Type numeric values for a, b, c (with a ≠ 0 for a true quadratic).
Press Solve. Use Clear All to reset and start another problem.
Read the results panel and the “Step-by-step” block. Copy the steps directly into a notebook if required.

What the solver shows

Standard form: The exact equation assembled from your inputs.
Discriminant Δ = b² − 4ac and the nature of roots:
- Δ > 0 → two distinct real roots.
- Δ = 0 → one real repeated root.
- Δ < 0 → complex conjugate roots; no real solutions.
Roots: Exact numeric values. Complex roots appear as p ± q i.
Vertex and axis: h = -b/(2a), k = a h² + b h + c; axis is x = h.
Opens: up if a > 0, down if a < 0.
y-intercept: c.
Vertex form: y = a(x − h)² + k with h, k from your inputs.
Factored form: a(x − r₁)(x − r₂) when roots are real; otherwise marked “irreducible over ℝ”.
Step-by-step: A line-by-line derivation: compute Δ, plug into the formula, simplify to the final roots. For Δ < 0 it explicitly states “No real solutions over ℝ” and writes the complex form.

Formulas used

Quadratic formula: x = (-b ± √Δ) / (2a), where Δ = b² − 4ac.
Vertex: (h, k) with h = -b/(2a), k = a h² + b h + c.
Axis of symmetry: x = h.
Factoring link: if roots are real, x - r₁ and x - r₂ are the linear factors.

Worked examples

Two real roots: 2x² - 5x - 3 = 0 → Δ = 25 + 24 = 49 → x = (5 ± 7)/4 → x = 3 or x = -0.5 → factors 2(x - 3)(x + 0.5).
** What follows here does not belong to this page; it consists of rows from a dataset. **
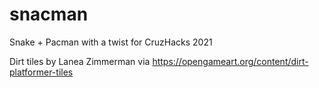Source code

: # snacman
Snake + Pacman with a twist for CruzHacks 2021

Dirt tiles by Lanea Zimmerman via https://opengameart.org/content/dirt-platformer-tiles
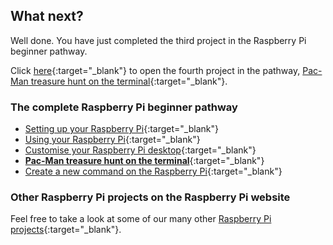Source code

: ## What next?

Well done. You have just completed the third project in the Raspberry Pi beginner pathway.

Click [here](https://projects.raspberrypi.org/en/projects/pacman-terminal){:target="_blank"} to open the fourth project in the pathway, [Pac-Man treasure hunt on the terminal](https://projects.raspberrypi.org/en/projects/pacman-terminal){:target="_blank"}. 

### The complete Raspberry Pi beginner pathway
 
+ [Setting up your Raspberry Pi](https://projects.raspberrypi.org/en/projects/raspberry-pi-setting-up/){:target="_blank"}
+ [Using your Raspberry Pi](https://projects.raspberrypi.org/en/projects/raspberry-pi-using/){:target="_blank"}
+ [Customise your Raspberry Pi desktop](https://projects.raspberrypi.org/en/projects/custom-pi-desktop/){:target="_blank"}
+ [**Pac-Man treasure hunt on the terminal**](https://projects.raspberrypi.org/en/projects/pacman-terminal){:target="_blank"}
+ [Create a new command on the Raspberry Pi](https://projects.raspberrypi.org/en/projects/raspberry-pi-command/){:target="_blank"}

### Other Raspberry Pi projects on the Raspberry Pi website

Feel free to take a look at some of our many other [Raspberry Pi projects](https://projects.raspberrypi.org/en/projects?hardware%5B%5D=raspberry-pi){:target="_blank"}.
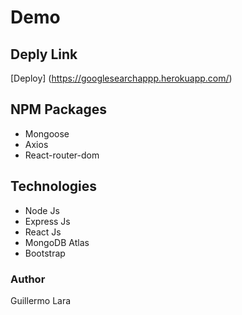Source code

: # Demo

## Deply Link
[Deploy] (https://googlesearchappp.herokuapp.com/)

## NPM Packages
* Mongoose
* Axios
* React-router-dom

## Technologies
* Node Js
* Express Js
* React Js
* MongoDB Atlas
* Bootstrap

### Author
Guillermo Lara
Repeated root: x² - 6x + 9 = 0 → Δ = 36 - 36 = 0 → x = 6/2 = 3 (double root) → vertex at (3, 0).

No real solutions: x² + 4x + 13 = 0 → Δ = 16 - 52 = -36 → x = (-4 ± i·6)/2 = -2 ± 3i → irreducible over ℝ.

Tips and pitfalls

Confirm the equation is in standard form before entering coefficients. Move all terms to the left side.
If every coefficient shares a common factor, divide first to simplify arithmetic.
For graph insights, check the sign of a and the vertex (h, k). The minimum/maximum occurs at x = h.
Units are abstract. If the problem uses units, the roots carry the same x-units as the original model.

FAQ

Does “no real solutions” mean no answer? It means the solutions are complex. Over the real numbers there is no x that satisfies the equation; over the complex numbers there are two solutions that the solver shows.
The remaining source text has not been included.